Since a person’s mental health is affected by their social identity, a leader’s tolerance or intolerance towards a particular identity, especially when it is a marginalised one, directly affects their health – emotional, mental and physical.Adishi Gupta, Mental Health Activist
Gupta adds, “Mental health does not exist in vacuum. Because of how much the sociopolitical conditions affect and influence our lives, elections are a direct trigger.”
There has been a visible manifestation of stress among the general public, and this trend isn't new. Major economic or policy changes, like demonestisation, have lead to a documented rise in mental health issues.
In a report by the DailyO, a senior psychiatrist who wished to stay anonymous said, “I have had patients, who have had no history of stress or anxiety disorders, yet are worried if they would be persecuted by virtue of their religion. The constant uneasiness and uncertainty in the life of a common householder develops into stress and subsequently into anxiety, leading to physiological complications.”
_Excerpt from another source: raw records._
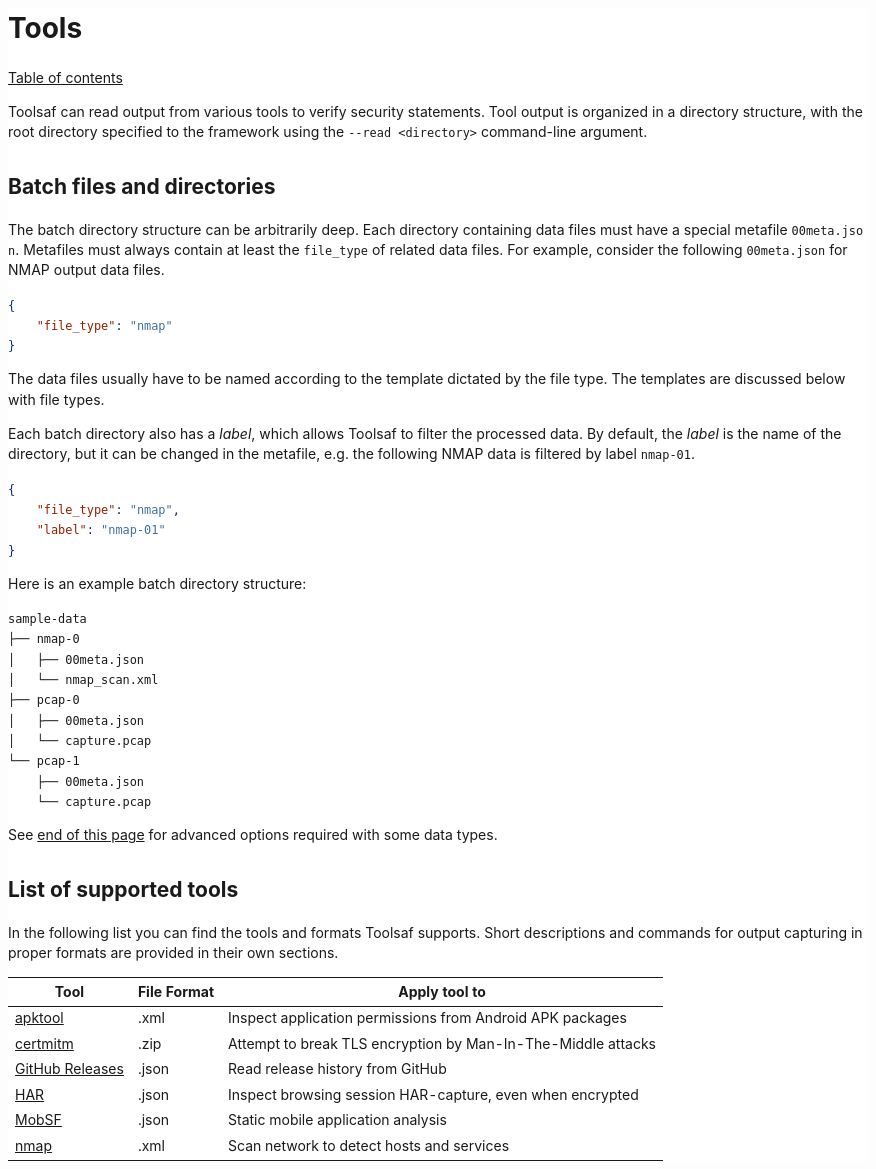 # Tools

[Table of contents](README.md)

Toolsaf can read output from various tools to verify security statements. Tool output is organized in a directory structure, with the root directory specified to the framework using the `--read <directory>` command-line argument.

## Batch files and directories
The batch directory structure can be arbitrarily deep. Each directory containing data files must have a special metafile `00meta.json`. Metafiles must always contain at least the `file_type` of related data files. For example, consider the following `00meta.json` for NMAP output data files.
```json
{
    "file_type": "nmap"
}
```
The data files usually have to be named according to the template dictated by the file type. The templates are discussed below with file types.

Each batch directory also has a _label_, which allows Toolsaf to filter the processed data. By default, the _label_ is the name of the directory, but it can be changed in the metafile, e.g. the following NMAP data is filtered by label `nmap-01`.
```json
{
    "file_type": "nmap",
    "label": "nmap-01"
}
```

Here is an example batch directory structure:
```
sample-data
├── nmap-0
│   ├── 00meta.json
│   └── nmap_scan.xml
├── pcap-0
│   ├── 00meta.json
│   └── capture.pcap
└── pcap-1
    ├── 00meta.json
    └── capture.pcap
```

See [end of this page](#advanced-metafile-definitions) for advanced options required with some data types.

## List of supported tools

In the following list you can find the tools and formats Toolsaf supports. Short descriptions and commands for output capturing in proper formats are provided in their own sections.

| Tool | File Format | Apply tool to |
|------|-------------|--------------|
| [apktool](Tools.md#android-manifest) | .xml | Inspect application permissions from Android APK packages
| [certmitm](Tools.md#certmitm) | .zip | Attempt to break TLS encryption by Man-In-The-Middle attacks
| [GitHub Releases](Tools.md#github-releases) | .json | Read release history from GitHub
| [HAR](Tools.md#har) | .json | Inspect browsing session HAR-capture, even when encrypted
| [MobSF](Tools.md#mobsf) | .json | Static mobile application analysis
| [nmap](Tools.md#nmap) | .xml | Scan network to detect hosts and services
‘Whatsapp Groups Are Making Me Hate My Family!’
Khemka tells us that she has spoken to a therapist about the extreme stress her family whatsapp groups were causing her, “family issues always existed, but now interpersonal relations are getting affected because the issues are more systemic, and I feel powerless.”
Family politics have have transcended into a new political-ideological realm. “It is difficult to co-exist (let alone, feel ‘related’) with people who don’t shy away from being bigoted. And yes, it has and continues to be talked about in my therapy sessions,” adds Gupta.
'What is the Purpose of My Existence?’ Elections Can Make us Existential
Khemka adds that often issues with the election process, where one feels hopeless to a majority or even faces problems like missing names from the voter ID list can trigger an existential crisis.
“Mental Health deals with you and your existence, and finding your name missing from a voting list can make you question your worth.”
When one finds they cannot vote and so can’t even attempt to make a difference, people with existing mental health conditions are usually worse hit.
Additionally, targeted online trolling and harassment over political affiliations can affect stress levels, “especially since it is done in a larger, organised fashion,” adds Khemka.
How Do We Heal?
It’s always a good idea to go offline when the stress feels too overwhelming and try a few grounding exercises to find your calm.
Find a space to talk about your worries and process your feelings, be in therapy (here is ICall’s list of affordable therapists) or otherwise.
It’s important to remember that the stress we feel makes sense and is real, adds SnehaJanaki – but to help us deal with it we can seek solidarity and solace through community healing with friends and chosen family.